Scott D. Miller is the Chairman of  consulting firm SSA & Company, LLC.  He was also a Special Advisor of General Atlantic and is a Director of AXA Financial, Inc. and MONY Life Insurance Co. of America, both of which are subsidiaries of AXA Group.

Early life
Miller obtained his Bachelor's degree in Human Biology from Stanford University and his MBA in Finance from the University of Chicago.

Past positions
He became the Executive Vice President of Hyatt Hotels Corporation in August 1997 and then served as the company's President and CEO until April 2003.  Prior to Hyatt Hotels, Miller served as Partner in the John Buck Company from 1991 to 1993.  From 1994 to 1997 he served as the Founding Partner, President, and CEO of United Infrastructure Company.
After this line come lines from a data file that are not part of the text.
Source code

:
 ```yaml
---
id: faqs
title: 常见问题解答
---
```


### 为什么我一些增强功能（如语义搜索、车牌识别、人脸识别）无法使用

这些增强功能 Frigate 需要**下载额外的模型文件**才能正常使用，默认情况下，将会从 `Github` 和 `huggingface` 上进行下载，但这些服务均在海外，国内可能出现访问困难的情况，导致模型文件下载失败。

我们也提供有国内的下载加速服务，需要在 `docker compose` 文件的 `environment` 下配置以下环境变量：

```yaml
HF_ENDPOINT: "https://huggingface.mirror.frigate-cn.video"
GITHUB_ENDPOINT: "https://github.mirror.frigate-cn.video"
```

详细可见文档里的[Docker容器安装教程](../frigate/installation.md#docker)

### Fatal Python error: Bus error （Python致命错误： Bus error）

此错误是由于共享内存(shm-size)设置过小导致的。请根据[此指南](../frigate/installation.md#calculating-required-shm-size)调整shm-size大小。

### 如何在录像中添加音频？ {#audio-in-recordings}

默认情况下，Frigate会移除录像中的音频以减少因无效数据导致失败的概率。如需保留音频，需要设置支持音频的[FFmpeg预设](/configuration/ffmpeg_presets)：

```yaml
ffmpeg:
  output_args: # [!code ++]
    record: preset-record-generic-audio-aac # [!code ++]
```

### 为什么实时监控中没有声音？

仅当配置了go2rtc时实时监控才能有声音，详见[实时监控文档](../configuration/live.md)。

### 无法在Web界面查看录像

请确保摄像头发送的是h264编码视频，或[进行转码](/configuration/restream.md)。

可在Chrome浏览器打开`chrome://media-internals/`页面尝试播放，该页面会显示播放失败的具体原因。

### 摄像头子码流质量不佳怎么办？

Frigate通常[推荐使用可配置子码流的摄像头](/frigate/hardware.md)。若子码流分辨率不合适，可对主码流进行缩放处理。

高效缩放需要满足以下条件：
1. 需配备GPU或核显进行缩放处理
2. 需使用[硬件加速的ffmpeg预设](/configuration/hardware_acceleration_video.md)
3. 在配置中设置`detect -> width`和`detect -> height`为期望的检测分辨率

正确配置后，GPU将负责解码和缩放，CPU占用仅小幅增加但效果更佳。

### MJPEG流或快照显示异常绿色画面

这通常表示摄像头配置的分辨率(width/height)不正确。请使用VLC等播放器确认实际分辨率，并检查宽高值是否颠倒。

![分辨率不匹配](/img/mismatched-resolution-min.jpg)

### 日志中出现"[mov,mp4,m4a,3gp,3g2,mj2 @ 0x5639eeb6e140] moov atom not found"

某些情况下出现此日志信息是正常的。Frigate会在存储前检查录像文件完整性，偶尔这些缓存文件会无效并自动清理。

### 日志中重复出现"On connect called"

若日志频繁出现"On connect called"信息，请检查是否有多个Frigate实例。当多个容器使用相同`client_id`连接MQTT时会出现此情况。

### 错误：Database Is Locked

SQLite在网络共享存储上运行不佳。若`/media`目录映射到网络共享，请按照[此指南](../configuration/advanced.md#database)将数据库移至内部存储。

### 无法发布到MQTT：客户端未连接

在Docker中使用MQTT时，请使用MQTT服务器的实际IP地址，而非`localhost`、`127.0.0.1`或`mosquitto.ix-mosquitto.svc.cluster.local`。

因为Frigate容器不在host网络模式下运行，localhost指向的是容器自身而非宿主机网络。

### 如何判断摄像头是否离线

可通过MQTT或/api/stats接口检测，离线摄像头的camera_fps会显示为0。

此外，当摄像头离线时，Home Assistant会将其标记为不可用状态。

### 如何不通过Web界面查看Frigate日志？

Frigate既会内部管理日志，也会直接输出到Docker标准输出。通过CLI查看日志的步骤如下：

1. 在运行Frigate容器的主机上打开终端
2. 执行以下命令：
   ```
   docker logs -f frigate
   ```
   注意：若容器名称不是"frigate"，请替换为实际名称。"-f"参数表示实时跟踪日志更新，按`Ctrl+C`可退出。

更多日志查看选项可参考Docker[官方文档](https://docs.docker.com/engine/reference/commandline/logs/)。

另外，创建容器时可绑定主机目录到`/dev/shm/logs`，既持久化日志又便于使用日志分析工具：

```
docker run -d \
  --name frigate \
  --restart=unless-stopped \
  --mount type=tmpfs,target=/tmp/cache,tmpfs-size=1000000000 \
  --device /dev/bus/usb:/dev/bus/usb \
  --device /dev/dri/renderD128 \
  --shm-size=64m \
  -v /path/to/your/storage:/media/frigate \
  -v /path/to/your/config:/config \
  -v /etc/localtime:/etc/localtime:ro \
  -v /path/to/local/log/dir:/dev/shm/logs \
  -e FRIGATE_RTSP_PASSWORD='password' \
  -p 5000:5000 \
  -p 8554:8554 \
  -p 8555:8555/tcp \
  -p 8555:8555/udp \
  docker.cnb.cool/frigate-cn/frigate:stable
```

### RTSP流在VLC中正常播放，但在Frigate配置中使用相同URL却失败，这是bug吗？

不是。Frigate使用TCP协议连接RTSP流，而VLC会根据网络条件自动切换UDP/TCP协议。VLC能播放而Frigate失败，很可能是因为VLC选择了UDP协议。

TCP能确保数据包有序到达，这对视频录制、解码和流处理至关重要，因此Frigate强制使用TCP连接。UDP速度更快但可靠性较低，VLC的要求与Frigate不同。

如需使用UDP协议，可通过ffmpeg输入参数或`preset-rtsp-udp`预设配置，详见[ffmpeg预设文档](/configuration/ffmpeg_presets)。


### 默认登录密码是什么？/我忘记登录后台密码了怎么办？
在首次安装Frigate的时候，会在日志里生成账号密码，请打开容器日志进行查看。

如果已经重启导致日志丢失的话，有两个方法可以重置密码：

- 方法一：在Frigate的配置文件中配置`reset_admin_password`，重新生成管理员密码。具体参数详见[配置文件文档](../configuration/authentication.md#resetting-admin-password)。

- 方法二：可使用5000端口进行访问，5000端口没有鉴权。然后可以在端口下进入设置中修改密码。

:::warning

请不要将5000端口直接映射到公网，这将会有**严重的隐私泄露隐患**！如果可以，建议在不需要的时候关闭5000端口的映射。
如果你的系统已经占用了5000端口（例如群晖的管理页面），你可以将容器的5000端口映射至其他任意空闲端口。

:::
Miller's previous positions included terms on the boards of directors of Schindler Holding AG (started 2002), a director of Orbitz (started 2003), and an independent director of NAVTEQ (2004–2008), Armstrong World Industries (started 2006), and Affinion (2011–2013).

References

External links
 http://www.ssaandco.com/

American chief executives of travel and tourism industry companies
Stanford University alumni
University of Chicago Booth School of Business alumni
Living people
Year of birth missing (living people)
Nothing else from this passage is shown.